Dr Kristina Hill

Associate Professor, Landscape Architecture

Kristina's PhD is in landscape architecture, and her past urban ecological research work (before "the lab" existed) applied fuzzy logic to landscape mapping and bird habitat models. She taught urban design and planning at MIT before coming out to Seattle in 1997. Kristina is from the city of Worcester, Massachusetts (the cultural "nerve center" of North America), and knows an enormous amount of what the uninitiated might call "trivia" about that city. She runs the graduate program in landscape architecture, and has just finished editing a book on teaching ecology in design education (Design and Ecology: Frameworks for Learning, Island Press, 2001) 

Kristina studies the patterns of urban areas from the viewpoints of landscape planning, urban design, and landscape ecology.
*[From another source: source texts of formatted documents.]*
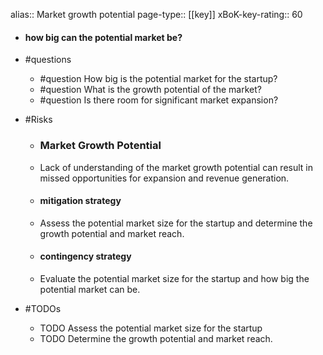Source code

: alias:: Market growth potential
page-type:: [[key]]
xBoK-key-rating:: 60
- #### how big can the potential market be?
- #questions
  - #question How big is the potential market for the startup?
  - #question What is the growth potential of the market?
  - #question Is there room for significant market expansion?
- #Risks

  - ### Market Growth Potential
  - Lack of understanding of the market growth potential can result in missed opportunities for expansion and revenue generation.
  - #### mitigation strategy
  - Assess the potential market size for the startup and determine the growth potential and market reach.
  - #### contingency strategy
  - Evaluate the potential market size for the startup and how big the potential market can be.
- #TODOs
  - TODO Assess the potential market size for the startup
  - TODO  Determine the growth potential and market reach.


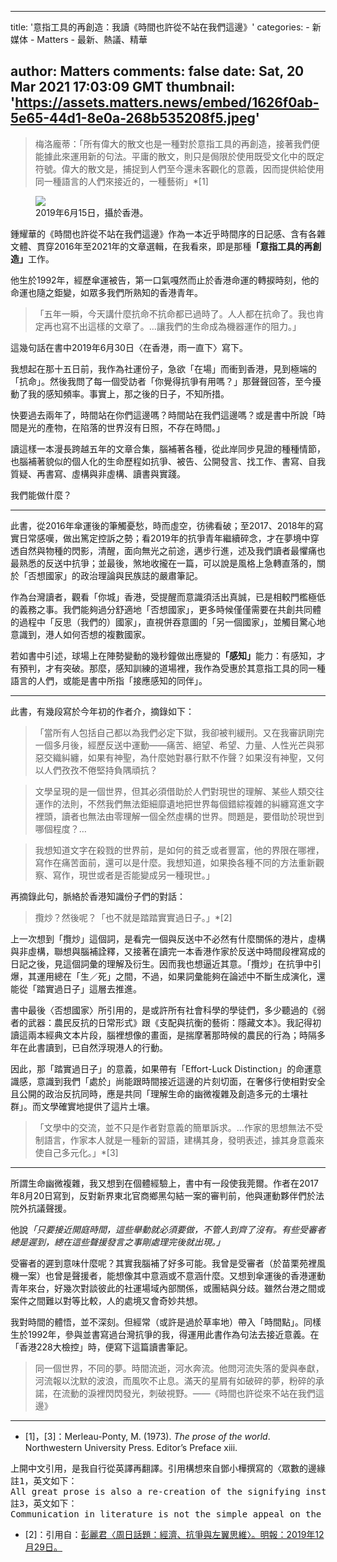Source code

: 
---
title: '意指工具的再創造：我讀《時間也許從不站在我們這邊》'
categories: 
    - 新媒体
    - Matters
    - 最新、熱議、精華

author: Matters
comments: false
date: Sat, 20 Mar 2021 17:03:09 GMT
thumbnail: 'https://assets.matters.news/embed/1626f0ab-5e65-44d1-8e0a-268b535208f5.jpeg'
---

<div>   
<blockquote>梅洛龐蒂：「所有偉大的散文也是一種對於意指工具的再創造，接著我們便能據此來運用新的句法。平庸的散文，則只是侷限於使用既受文化中的既定符號。偉大的散文是，捕捉到人們至今還未客觀化的意義，因而提供給使用同一種語言的人們來接近的，一種藝術」*[1]</blockquote><figure class="image"><img src="https://assets.matters.news/embed/1626f0ab-5e65-44d1-8e0a-268b535208f5.jpeg" data-asset-id="1626f0ab-5e65-44d1-8e0a-268b535208f5" referrerpolicy="no-referrer"><figcaption><span>2019年6月15日，攝於香港。</span></figcaption></figure><p>鍾耀華的《時間也許從不站在我們這邊》作為一本近乎時間序的日記感、含有各雜文體、貫穿2016年至2021年的文章選輯，在我看來，即是那種<strong>「意指工具的再創造」</strong>工作。</p><p>他生於1992年，經歷傘運被告，第一口氣嘎然而止於香港命運的轉捩時刻，他的命運也隨之鉅變，如眾多我們所熟知的香港青年。</p><blockquote>「五年一瞬，今天講什麼抗命不抗命都已過時了。人人都在抗命了。我也肯定再也寫不出這樣的文章了。…讓我們的生命成為機器運作的阻力。」</blockquote><p>這幾句話在書中2019年6月30日〈在香港，雨一直下〉寫下。</p><p>我想起在那十五日前，我作為社運份子，急欲「在場」而衝到香港，見到極端的「抗命」。然後我問了每一個受訪者「你覺得抗爭有用嗎？」那聲聲回答，至今擾動了我的感知頻率。事實上，那之後的日子，不知所措。</p><p>快要過去兩年了，時間站在你們這邊嗎？時間站在我們這邊嗎？或是書中所說「時間是光的產物，在陷落的世界沒有日照，不存在時間。」</p><p>讀這樣一本漫長跨越五年的文章合集，腦補著各種，從此岸同步見證的種種情節，也腦補著貌似的個人化的生命歷程如抗爭、被告、公開發言、找工作、書寫、自我質疑、再書寫、虛構與非虛構、讀書與實踐。</p><p>我們能做什麼？</p><hr><p>此書，從2016年傘運後的筆觸憂愁，時而虛空，彷彿看破；至2017、2018年的寫實日常感嘆，做出篤定控訴之勢；看2019年的抗爭青年繼續碎念，才在夢境中穿透自然與物種的閃影，清醒，面向無光之前途，邁步行進，述及我們讀者最懼痛也最熟悉的反送中抗爭；並最後，煞地收攏在一篇，可以說是風格上急轉直落的，關於「否想國家」的政治理論與民族誌的嚴肅筆記。</p><p>作為台灣讀者，觀看「你城」香港，受提醒而意識須活出真誠，已是相較門檻極低的義務之事。我們能夠過分舒適地「否想國家」，更多時候僅僅需要在共創共同體的過程中「反思（我們的）國家」，直視併吞意圖的「另一個國家」，並觸目驚心地意識到，港人如何否想的複數國家。</p><p>若如書中引述，球場上在陣勢變動的幾秒鐘做出應變的<strong>「感知」</strong>能力：有感知，才有預判，才有突破。那麼，感知訓練的道場裡，我作為受惠於其意指工具的同一種語言的人們，或能是書中所指「接應感知的同伴」。</p><hr><p>此書，有幾段寫於今年初的作者介，摘錄如下：</p><blockquote>「當所有人包括自己都以為我們必定下獄，我卻被判緩刑。又在我審訊剛完一個多月後，經歷反送中運動——痛苦、絕望、希望、力量、人性光芒與邪惡交織糾纏，如果有神聖，為什麼她對暴行默不作聲？如果沒有神聖，又何以人們孜孜不倦堅持負隅頑抗？</blockquote><blockquote>文學呈現的是一個世界，但其必須借助於人們對現世的理解、某些人類交往運作的法則，不然我們無法鉅細靡遺地把世界每個錯綜複雜的糾纏寫進文字裡頭，讀者也無法由零理解一個全然虛構的世界。問題是，要借助於現世到哪個程度？…</blockquote><blockquote>我想知道文字在殺戮的世界前，是如何的貧乏或者豐富，他的界限在哪裡，寫作在痛苦面前，還可以是什麼。我想知道，如果換各種不同的方法重新觀察、寫作，現世或者是否能變成另一種現世。」</blockquote><p>再摘錄此句，脈絡於香港知識份子們的對話：</p><blockquote>攬炒？然後呢？「也不就是踏踏實實過日子。」*[2]</blockquote><p>上一次想到「攬炒」這個詞，是看完一個與反送中不必然有什麼關係的港片，虛構與非虛構，聯想與腦補詮釋，又接著在讀完一本香港作家於反送中時間段裡寫成的日記之後，見這個詞彙的理解及衍生。因而我也想逼近其意。「攬炒」在抗爭中引爆，其運用總在「生／死」之間，不過，如果詞彙能夠在論述中不斷生成演化，還能從「踏實過日子」這層去推進。</p><p>書中最後〈否想國家〉所引用的，是或許所有社會科學的學徒們，多少聽過的《弱者的武器：農民反抗的日常形式》跟《支配與抗衡的藝術：隱藏文本》。我記得初讀這兩本經典文本片段，腦裡想像的畫面，是揣摩著那時候的農民的行為；時隔多年在此書讀到，已自然浮現港人的行動。</p><p>因此，那「踏實過日子」的意義，如果帶有「Effort-Luck Distinction」的命運意識感，意識到我們「處於」尚能跟時間接近這邊的片刻切面，在奢侈行使相對安全且公開的政治反抗同時，應是共同「理解生命的幽微複雜及創造多元的土壤社群」。而文學確實地提供了這片土壤。</p><blockquote>「文學中的交流，並不只是作者對意義的簡單訴求。…作家的思想無法不受制語言，作家本人就是一種新的習語，建構其身，發明表述，據其身意義來使自己多元化。」*[3]</blockquote><hr><p>所謂生命幽微複雜，我又想到在個體經驗上，書中有一段使我莞爾。作者在2017年8月20日寫到，反對新界東北官商鄉黑勾結一案的審判前，他與運動夥伴們於法院外抗議聲援。</p><p>他說<em>「只要接近開庭時間，這些舉動就必須要做，不管人到齊了沒有。有些受審者總是遲到，總在這些聲援發言之事剛處理完後就出現。」</em></p><p>受審者的遲到意味什麼呢？其實我腦補了好多可能。我曾是受審者（於苗栗苑裡風機一案）也曾是聲援者，能想像其中意涵或不意涵什麼。又想到傘運後的香港運動青年來台，好幾次對談彼此的社運場域內部關係，或團結與分歧。雖然台港之間或案件之間難以對等比較，人的處境又會奇妙共想。</p><p>我對時間的體悟，並不深刻。但經常（或許是過於草率地）帶入「時間點」。同樣生於1992年，參與並書寫過台灣抗爭的我，得運用此書作為句法去接近意義。在「香港228大檢控」時，便寫下這篇讀書筆記。</p><blockquote>同一個世界，不同的夢。時間流逝，河水奔流。他問河流失落的愛與奉獻，河流報以沈默的波浪，而風吹不止息。滿天的星屑有如破碎的夢，粉碎的承諾，在流動的淚裡閃閃發光，刺破視野。——《時間也許從來不站在我們這邊》</blockquote><hr><ul><li>[1]，[3]：Merleau-Ponty, M. (1973). <em>The prose of the world</em>. Northwestern University Press. Editor’s Preface xiii.</li></ul><pre class="ql-syntax">上開中文引用，是我自行從英譯再翻譯。引用構想來自鄧小樺撰寫的〈眾數的邊緣：《浮雲與剃刀：字花十年選散文卷》序〉，其中頁19有部分句子的翻譯，但我仍選擇重譯。望無誤解原本，若有錯漏誤讀，敬請斧正。
註1，英文如下：
All great prose is also a re-creation of the signifying instrument, henceforth manipulated according to a new syntax. Prosaic writing, on the other hand, limits itself to using, through accepted signs, the meanings already accepted in a given culture. Great prose is the art of capturing a meaning which until then had never been objectified and of rendering it accessible to everyone who speaks the same language.
註3，英文如下：
Communication in literature is not the simple appeal on the part of the writer to meanings which would be part of an a priori of the mind;The writer’s thought does not control his language from without; the writer is himself a kind of new idiom, constructing itself, inventing ways of expression, and diversifying itself according to its own meaning. Perhaps poetry is only that part of literature where this autonomy is ostentatiously displayed.
</pre><ul><li>[2]：引用自：<a href="https://news.mingpao.com/pns/%E5%89%AF%E5%88%8A/article/20191229/s00005/1577555919208/%E5%91%A8%E6%97%A5%E8%A9%B1%E9%A1%8C-%E7%B6%93%E6%BF%9F-%E6%8A%97%E7%88%AD%E8%88%87%E5%B7%A6%E7%BF%BC%E6%80%9D%E7%B6%AD" target="_blank">彭麗君〈周日話題：經濟、抗爭與左翼思維〉。明報：2019年12月29日。</a></li></ul>  
</div>
            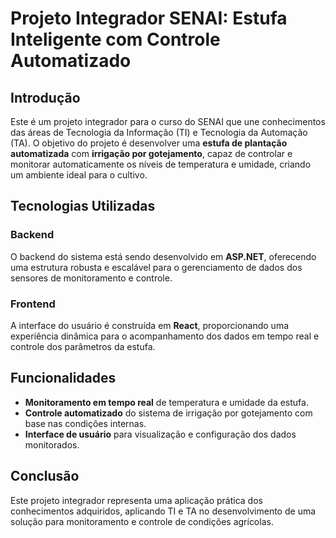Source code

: # Projeto Integrador SENAI: Estufa Inteligente com Controle Automatizado

## Introdução
Este é um projeto integrador para o curso do SENAI que une conhecimentos das áreas de Tecnologia da Informação (TI) e Tecnologia da Automação (TA). O objetivo do projeto é desenvolver uma **estufa de plantação automatizada** com **irrigação por gotejamento**, capaz de controlar e monitorar automaticamente os níveis de temperatura e umidade, criando um ambiente ideal para o cultivo.

## Tecnologias Utilizadas

### Backend
O backend do sistema está sendo desenvolvido em **ASP.NET**, oferecendo uma estrutura robusta e escalável para o gerenciamento de dados dos sensores de monitoramento e controle.


### Frontend
A interface do usuário é construída em **React**, proporcionando uma experiência dinâmica para o acompanhamento dos dados em tempo real e controle dos parâmetros da estufa.

## Funcionalidades
- **Monitoramento em tempo real** de temperatura e umidade da estufa.
- **Controle automatizado** do sistema de irrigação por gotejamento com base nas condições internas.
- **Interface de usuário** para visualização e configuração dos dados monitorados.

## Conclusão
Este projeto integrador representa uma aplicação prática dos conhecimentos adquiridos, aplicando TI e TA no desenvolvimento de uma solução para monitoramento e controle de condições agrícolas.
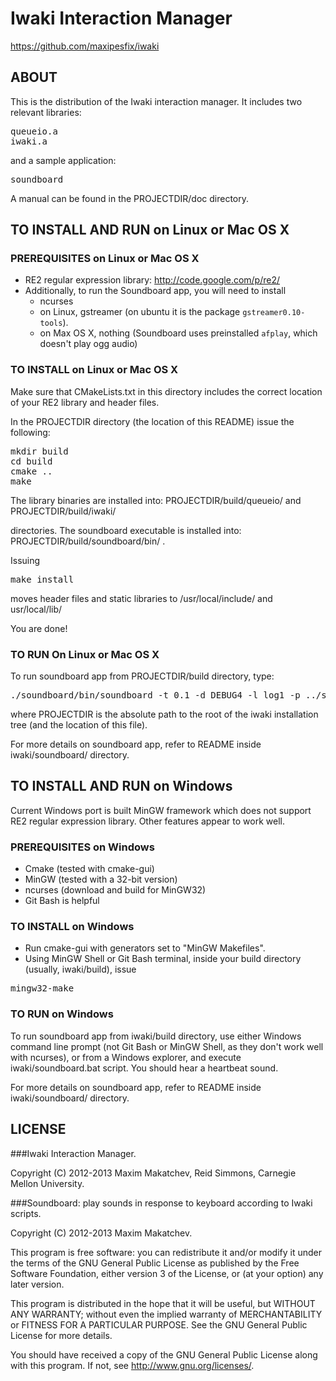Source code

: Iwaki Interaction Manager
=========================

https://github.com/maxipesfix/iwaki
 

## ABOUT

This is the distribution of the Iwaki interaction manager. It includes two relevant libraries:

<pre>
queueio.a
iwaki.a
</pre>

and a sample application:

<pre>
soundboard
</pre>

A manual can be found in the PROJECTDIR/doc directory.

## TO INSTALL AND RUN on Linux or Mac OS X

### PREREQUISITES on Linux or Mac OS X

* RE2 regular expression library: http://code.google.com/p/re2/
* Additionally, to run the Soundboard app, you will need to install 
  * ncurses 
  * on Linux, gstreamer (on ubuntu it is the package `gstreamer0.10-tools`).
  * on Max OS X, nothing (Soundboard uses preinstalled `afplay`, which doesn't play ogg audio)


### TO INSTALL on Linux or Mac OS X

Make sure that CMakeLists.txt in this directory includes the correct location
of your RE2 library and header files.

In the PROJECTDIR directory (the location of this README) issue the following:

<pre>
mkdir build
cd build
cmake ..
make
</pre>

The library binaries are installed into:
PROJECTDIR/build/queueio/ and 
PROJECTDIR/build/iwaki/ 

directories. The soundboard executable is installed into:
PROJECTDIR/build/soundboard/bin/ .

Issuing 

<pre>
make install 
</pre>

moves header files and static libraries to /usr/local/include/ and usr/local/lib/ 

You are done!

### TO RUN On Linux or Mac OS X

To run soundboard app from PROJECTDIR/build directory, type:

<pre>
./soundboard/bin/soundboard -t 0.1 -d DEBUG4 -l log1 -p ../soundboard/scripts -i initialize_im.georgi.xml -s PROJECTDIR/soundboard/sounds -x
</pre>

where PROJECTDIR is the absolute path to the root of the iwaki installation tree (and the location of this file).

For more details on soundboard app, refer to README inside iwaki/soundboard/ directory.


## TO INSTALL AND RUN on Windows

Current Windows port is built MinGW framework which does not support RE2 regular expression library. 
Other features appear to work well.

### PREREQUISITES on Windows

* Cmake (tested with cmake-gui)
* MinGW (tested with a 32-bit version)
* ncurses (download and build for MinGW32)
* Git Bash is helpful

### TO INSTALL on Windows

* Run cmake-gui with generators set to "MinGW Makefiles". 
* Using MinGW Shell or Git Bash terminal, inside your build directory (usually, iwaki/build), issue 

<pre>
mingw32-make
</pre>


### TO RUN on Windows

To run soundboard app from iwaki/build directory, use either Windows command line prompt (not Git Bash or MinGW Shell, 
as they don't work well with ncurses), or from a Windows explorer, and execute iwaki/soundboard.bat script. 
You should hear a heartbeat sound. 

For more details on soundboard app, refer to README inside iwaki/soundboard/ directory.

## LICENSE



###Iwaki Interaction Manager.

Copyright (C) 2012-2013 Maxim Makatchev, Reid Simmons, Carnegie Mellon University.


###Soundboard: play sounds in response to keyboard according to Iwaki scripts.

Copyright (C) 2012-2013 Maxim Makatchev.


This program is free software: you can redistribute it and/or modify
it under the terms of the GNU General Public License as published by
the Free Software Foundation, either version 3 of the License, or
(at your option) any later version.

This program is distributed in the hope that it will be useful,
but WITHOUT ANY WARRANTY; without even the implied warranty of
MERCHANTABILITY or FITNESS FOR A PARTICULAR PURPOSE.  See the
GNU General Public License for more details.

You should have received a copy of the GNU General Public License
along with this program.  If not, see <http://www.gnu.org/licenses/>.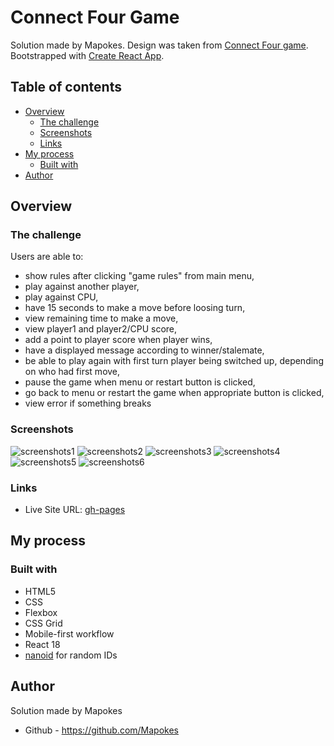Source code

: # Connect Four Game

Solution made by Mapokes. Design was taken from [Connect Four game](https://www.frontendmentor.io/challenges/connect-four-game-6G8QVH923s).
Bootstrapped with [Create React App](https://github.com/facebook/create-react-app).

## Table of contents

- [Overview](#overview)
  - [The challenge](#the-challenge)
  - [Screenshots](#screenshots)
  - [Links](#links)
- [My process](#my-process)
  - [Built with](#built-with)
- [Author](#author)

## Overview

### The challenge

Users are able to:

- show rules after clicking "game rules" from main menu,
- play against another player,
- play against CPU,
- have 15 seconds to make a move before loosing turn,
- view remaining time to make a move,
- view player1 and player2/CPU score,
- add a point to player score when player wins,
- have a displayed message according to winner/stalemate,
- be able to play again with first turn player being switched up, depending on who had first move,
- pause the game when menu or restart button is clicked,
- go back to menu or restart the game when appropriate button is clicked,
- view error if something breaks

### Screenshots

![screenshots1](https://i.postimg.cc/Hxwn7pnq/1.png)
![screenshots2](https://i.postimg.cc/WzS4XXMS/2.png)
![screenshots3](https://i.postimg.cc/D07Zrtb8/3.png)
![screenshots4](https://i.postimg.cc/Kc54GvdL/4.png)
![screenshots5](https://i.postimg.cc/qRVgRtJc/5.png)
![screenshots6](https://i.postimg.cc/JzFGf6S2/6.png)

### Links

- Live Site URL: [gh-pages](https://mapokes.github.io/Connect-Four-Game/)

## My process

### Built with

- HTML5
- CSS
- Flexbox
- CSS Grid
- Mobile-first workflow
- React 18
- [nanoid](https://www.npmjs.com/package/nanoid) for random IDs

## Author

Solution made by Mapokes

- Github - https://github.com/Mapokes

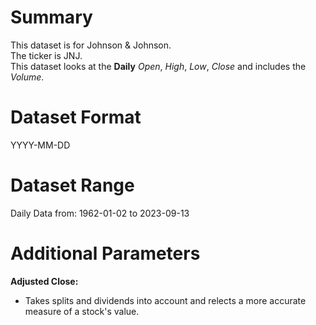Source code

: # Summary

This dataset is for Johnson & Johnson.    
The ticker is JNJ.    
This dataset looks at the **Daily** _Open_, _High_, _Low_, _Close_ and includes the _Volume_.    


# Dataset Format  

YYYY-MM-DD    

# Dataset Range  

Daily Data from: 1962-01-02 to 2023-09-13    

# Additional Parameters  

**Adjusted Close:**  

* Takes splits and dividends into account and relects a more accurate measure of a stock's value.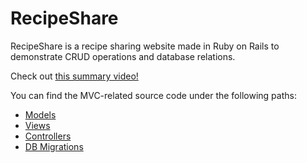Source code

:# RecipeShare
RecipeShare is a recipe sharing website made in Ruby on Rails to demonstrate CRUD operations and database relations.

Check out [this summary video!](https://youtu.be/U5yIY_q7O9g)

You can find the MVC-related source code under the following paths:
 - [Models](../master/app/models)
 - [Views](../master/app/views)
 - [Controllers](../master/app/controllers)
 - [DB Migrations](../master/db/migrate)
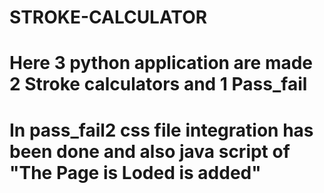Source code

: # STROKE-CALCULATOR
# Here 3 python application are made 2 Stroke calculators and 1 Pass_fail
# In pass_fail2 css file integration has been done and also java script of "The Page is Loded is added"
She's especially interested in how water flows through urban landscapes, and how those flows affect cultural and biological processes. Kristina sees these patterns of water flow and their biological consequences as one of the richest intellectual challenges for urban ecological research and urban design. She also considers landscape classification from a multi-disciplinary perspective, studying the way that language, logic, and cognitive categories affect what and how we map as "landscape pattern." Kristina's work with the Urban Ecology lab has included developing classification and analysis techniques for LANDSAT images. These are being used to create maps of land cover for urban hydrological and ecological research, and to study the relationships among land cover and land use in the Puget Sound region. She's also working on the representation of urban drainage patterns at the landscape scale.